We used a safety step design to prevent patients from harmful increased toxicities due to the combination. The observed side effects were consistent with respect to the applied chemotherapy and were similar to those in our phase I trial [18]. We therefore continued the investigation without need of modification of the regimen. Even the addition of heparin does not lead to increased toxicities. We suspected a raise in the local bleeding rate in our advanced pancreatic cancer patients by potential cancer infiltration of the stomach or duodenum. Major bleeding rates for patients with solid cancer using warfarin were 42% and 14% for controls in 431 patients [23], in our safety trial we therefore decided to accept no higher rate than 20% using prophylactic anticoagulation with enoxaparin.
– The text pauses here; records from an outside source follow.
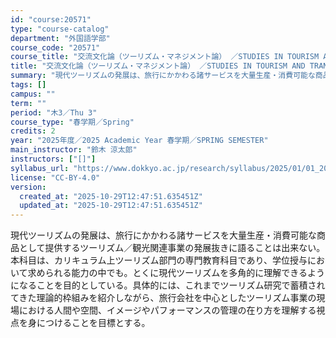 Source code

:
 ```yaml
---
id: "course:20571"
type: "course-catalog"
department: "外国語学部"
course_code: "20571"
course_title: "交流文化論（ツーリズム・マネジメント論） ／STUDIES IN TOURISM AND TRANSNATIONAL"
title: "交流文化論（ツーリズム・マネジメント論） ／STUDIES IN TOURISM AND TRANSNATIONAL"
summary: "現代ツーリズムの発展は、旅行にかかわる諸サービスを大量生産・消費可能な商品として提供するツーリズム／観光関連事業の発展抜きに語ることは出来ない。本科目は、カリキュラム上ツーリズム部門の専門教育科目であり、学位授与において求められる能力の中で…"
tags: []
campus: ""
term: ""
period: "木3／Thu 3"
course_type: "春学期／Spring"
credits: 2
year: "2025年度／2025 Academic Year 春学期／SPRING SEMESTER"
main_instructor: "鈴木 涼太郎"
instructors: ["[]"]
syllabus_url: "https://www.dokkyo.ac.jp/research/syllabus/2025/01/01_20571_ja_JP.html"
license: "CC-BY-4.0"
version:
  created_at: "2025-10-29T12:47:51.635451Z"
  updated_at: "2025-10-29T12:47:51.635451Z"
---
```

現代ツーリズムの発展は、旅行にかかわる諸サービスを大量生産・消費可能な商品として提供するツーリズム／観光関連事業の発展抜きに語ることは出来ない。本科目は、カリキュラム上ツーリズム部門の専門教育科目であり、学位授与において求められる能力の中でも。とくに現代ツーリズムを多角的に理解できるようになることを目的としている。具体的には、これまでツーリズム研究で蓄積されてきた理論的枠組みを紹介しながら、旅行会社を中心としたツーリズム事業の現場における人間や空間、イメージやパフォーマンスの管理の在り方を理解する視点を身につけることを目標とする。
Fortunately we did not observe any patient with severe bleeding under concomitant application of 40 mg enoxaparin daily. Only one patient had a thromboembolic event while getting enoxaparin (5%), whereas the supposed rate of thromboembolic events without heparin use would be 15-20% [11].

We further observed a slightly increased overall survival compared to gemcitabine monotherapy [2, 9, 24]. This finding and the open discussion about an independent effect of heparins with regard to metastasis and cancer growth has to be investigated by a randomized trial in a larger setting [17]. On the other hand this observed effect is commonly seen in phase II studies with the potential bias of unconscious patient selection and the addition of placebo effects [7, 10]. But besides these considerations we can at least assume that the efficacy of the treatment is not negatively affected.

The finding of this investigation regarding feasibility and safety gives us confidence for using the researched combination in a larger trial to investigate the effect of heparin in a randomized setting.

Conclusions

In summary, the addition of enoxaparin to GFFC is feasible, safe and does not appear to affect the activity or the toxicity profile of the chemotherapy regimen in patients with advanced pancreatic adenocarcinoma. To examine whether enoxaparin reduces the incidence of thromboembolic events and increases survival, we have initiated a randomized investigation study of GFFC (or single-agent gemcitabine for patients with impaired performance status) with or without enoxaparin (CONKO-004) [17].